Die Förderung sieht hierbei folgendermaßen aus:
- Der Sparer erhält bestimmte steuerliche Vorteile.
- 60% der Aufwendungen können seit 2005 von der Steuer abgesetzt werden
- Höchstgrenze liegt hierfür bei 12.400 Euro für Ledige und 24.800 Euro für Verheiratete
- Der Betrag der Förderung erhöht sich in den Folgejahren aber kontinuierlich, 2025 können somit 100% der Aufwendungen bzw. bis zu 20.000 Euro für Unverheiratete und 40.000 Euro für Ehegatten steuerlich geltend gemacht werden.
Wer sich damit beschäftigt und sich einige Beispiel durchrechnet, kommt schnell auf eine lohnenswerte Rendite von 7-9%, natürlich abhängig vom Einkommen, von der Vertragslaufzeit und den Zuschüssen.
Wie gesagt, ist die Rürup-Rente vorwiegend für Selbständige interessant, wobei auch Arbeitnehmer und Beamte diese Altersvorsorge abschließen können.
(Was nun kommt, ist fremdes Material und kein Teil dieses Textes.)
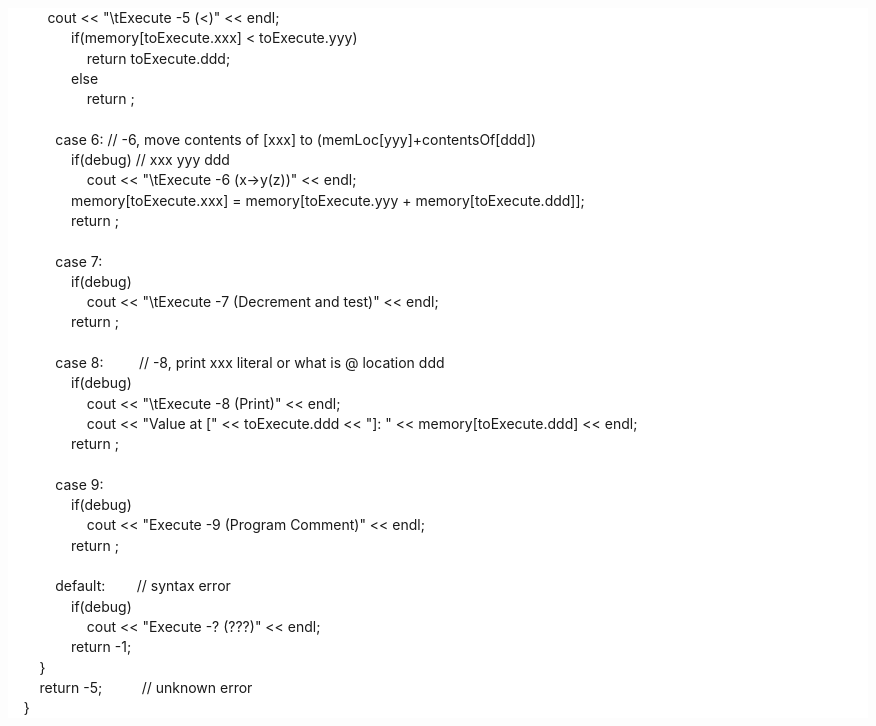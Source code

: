&nbsp; &nbsp; &nbsp; &nbsp; &nbsp; cout <span class="sy0"><<</span> <span class="st0">"<span class="es1">\t</span>Execute -5 (<)"</span> <span class="sy0"><<</span> endl<span class="sy0">;</span><br /> &nbsp; &nbsp; &nbsp; &nbsp; &nbsp; &nbsp; &nbsp; &nbsp; <span class="kw1">if</span><span class="br0">&#40;</span>memory<span class="br0">&#91;</span>toExecute.<span class="me1">xxx</span><span class="br0">&#93;</span> <span class="sy0"><</span> toExecute.<span class="me1">yyy</span><span class="br0">&#41;</span><br /> &nbsp; &nbsp; &nbsp; &nbsp; &nbsp; &nbsp; &nbsp; &nbsp; &nbsp; &nbsp; <span class="kw1">return</span> toExecute.<span class="me1">ddd</span><span class="sy0">;</span><br /> &nbsp; &nbsp; &nbsp; &nbsp; &nbsp; &nbsp; &nbsp; &nbsp; <span class="kw1">else</span><br /> &nbsp; &nbsp; &nbsp; &nbsp; &nbsp; &nbsp; &nbsp; &nbsp; &nbsp; &nbsp; <span class="kw1">return</span> <span class="nu0"></span><span class="sy0">;</span><br /> &nbsp;<br /> &nbsp; &nbsp; &nbsp; &nbsp; &nbsp; &nbsp; <span class="kw1">case</span> <span class="nu0">6</span><span class="sy0">:</span> <span class="co1">// -6, move contents of [xxx] to (memLoc[yyy]+contentsOf[ddd])</span><br /> &nbsp; &nbsp; &nbsp; &nbsp; &nbsp; &nbsp; &nbsp; &nbsp; <span class="kw1">if</span><span class="br0">&#40;</span>debug<span class="br0">&#41;</span> <span class="co1">// xxx yyy ddd</span><br /> &nbsp; &nbsp; &nbsp; &nbsp; &nbsp; &nbsp; &nbsp; &nbsp; &nbsp; &nbsp; cout <span class="sy0"><<</span> <span class="st0">"<span class="es1">\t</span>Execute -6 (x->y(z))"</span> <span class="sy0"><<</span> endl<span class="sy0">;</span><br /> &nbsp; &nbsp; &nbsp; &nbsp; &nbsp; &nbsp; &nbsp; &nbsp; memory<span class="br0">&#91;</span>toExecute.<span class="me1">xxx</span><span class="br0">&#93;</span> <span class="sy0">=</span> memory<span class="br0">&#91;</span>toExecute.<span class="me1">yyy</span> <span class="sy0">+</span> memory<span class="br0">&#91;</span>toExecute.<span class="me1">ddd</span><span class="br0">&#93;</span><span class="br0">&#93;</span><span class="sy0">;</span><br /> &nbsp; &nbsp; &nbsp; &nbsp; &nbsp; &nbsp; &nbsp; &nbsp; <span class="kw1">return</span> <span class="nu0"></span><span class="sy0">;</span><br /> &nbsp;<br /> &nbsp; &nbsp; &nbsp; &nbsp; &nbsp; &nbsp; <span class="kw1">case</span> <span class="nu0">7</span><span class="sy0">:</span><br /> &nbsp; &nbsp; &nbsp; &nbsp; &nbsp; &nbsp; &nbsp; &nbsp; <span class="kw1">if</span><span class="br0">&#40;</span>debug<span class="br0">&#41;</span><br /> &nbsp; &nbsp; &nbsp; &nbsp; &nbsp; &nbsp; &nbsp; &nbsp; &nbsp; &nbsp; cout <span class="sy0"><<</span> <span class="st0">"<span class="es1">\t</span>Execute -7 (Decrement and test)"</span> <span class="sy0"><<</span> endl<span class="sy0">;</span><br /> &nbsp; &nbsp; &nbsp; &nbsp; &nbsp; &nbsp; &nbsp; &nbsp; <span class="kw1">return</span> <span class="nu0"></span><span class="sy0">;</span><br /> &nbsp;<br /> &nbsp; &nbsp; &nbsp; &nbsp; &nbsp; &nbsp; <span class="kw1">case</span> <span class="nu0">8</span><span class="sy0">:</span> &nbsp; &nbsp; &nbsp; &nbsp; <span class="co1">// -8, print xxx literal or what is @ location ddd</span><br /> &nbsp; &nbsp; &nbsp; &nbsp; &nbsp; &nbsp; &nbsp; &nbsp; <span class="kw1">if</span><span class="br0">&#40;</span>debug<span class="br0">&#41;</span><br /> &nbsp; &nbsp; &nbsp; &nbsp; &nbsp; &nbsp; &nbsp; &nbsp; &nbsp; &nbsp; cout <span class="sy0"><<</span> <span class="st0">"<span class="es1">\t</span>Execute -8 (Print)"</span> <span class="sy0"><<</span> endl<span class="sy0">;</span><br /> &nbsp; &nbsp; &nbsp; &nbsp; &nbsp; &nbsp; &nbsp; &nbsp; &nbsp; &nbsp; cout <span class="sy0"><<</span> <span class="st0">"Value at ["</span> <span class="sy0"><<</span> toExecute.<span class="me1">ddd</span> <span class="sy0"><<</span> <span class="st0">"]: "</span> <span class="sy0"><<</span> memory<span class="br0">&#91;</span>toExecute.<span class="me1">ddd</span><span class="br0">&#93;</span> <span class="sy0"><<</span> endl<span class="sy0">;</span><br /> &nbsp; &nbsp; &nbsp; &nbsp; &nbsp; &nbsp; &nbsp; &nbsp; <span class="kw1">return</span> <span class="nu0"></span><span class="sy0">;</span><br /> &nbsp;<br /> &nbsp; &nbsp; &nbsp; &nbsp; &nbsp; &nbsp; <span class="kw1">case</span> <span class="nu0">9</span><span class="sy0">:</span><br /> &nbsp; &nbsp; &nbsp; &nbsp; &nbsp; &nbsp; &nbsp; &nbsp; <span class="kw1">if</span><span class="br0">&#40;</span>debug<span class="br0">&#41;</span><br /> &nbsp; &nbsp; &nbsp; &nbsp; &nbsp; &nbsp; &nbsp; &nbsp; &nbsp; &nbsp; cout <span class="sy0"><<</span> <span class="st0">"Execute -9 (Program Comment)"</span> <span class="sy0"><<</span> endl<span class="sy0">;</span><br /> &nbsp; &nbsp; &nbsp; &nbsp; &nbsp; &nbsp; &nbsp; &nbsp; <span class="kw1">return</span> <span class="nu0"></span><span class="sy0">;</span><br /> &nbsp;<br /> &nbsp; &nbsp; &nbsp; &nbsp; &nbsp; &nbsp; <span class="kw1">default</span><span class="sy0">:</span>&nbsp; &nbsp; &nbsp; &nbsp; <span class="co1">// syntax error</span><br /> &nbsp; &nbsp; &nbsp; &nbsp; &nbsp; &nbsp; &nbsp; &nbsp; <span class="kw1">if</span><span class="br0">&#40;</span>debug<span class="br0">&#41;</span><br /> &nbsp; &nbsp; &nbsp; &nbsp; &nbsp; &nbsp; &nbsp; &nbsp; &nbsp; &nbsp; cout <span class="sy0"><<</span> <span class="st0">"Execute -? (???)"</span> <span class="sy0"><<</span> endl<span class="sy0">;</span><br /> &nbsp; &nbsp; &nbsp; &nbsp; &nbsp; &nbsp; &nbsp; &nbsp; <span class="kw1">return</span> <span class="sy0">-</span><span class="nu0">1</span><span class="sy0">;</span><br /> &nbsp; &nbsp; &nbsp; &nbsp; <span class="br0">&#125;</span><br /> &nbsp; &nbsp; &nbsp; &nbsp; <span class="kw1">return</span> <span class="sy0">-</span><span class="nu0">5</span><span class="sy0">;</span>&nbsp; &nbsp; &nbsp; &nbsp; &nbsp; <span class="co1">// unknown error</span><br /> &nbsp; &nbsp; <span class="br0">&#125;</span><br />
Hier gelten dann aber andere Regelungen:
- Der steuerlich absetzbare Betrag wird um den steuerfreien Arbeitgeberanteil zur gesetzlichen Rentenversicherung gekürzt.
- Der Höchstbetrag für den steuerlichen Abzug richtet sich somit nach dem Bruttojahreslohn.
- Bei Beamten wird die entsprechende Kürzung nach einem fiktiven Arbeitgeberanteil berechnet
Insgesamt kann man sagen, dass die Rürup-Rente eine gute Altersvorsorge-Ergänzung ist, wobei sie wegen ihrer Renditestärke besonders für jüngere Sparer interessant ist.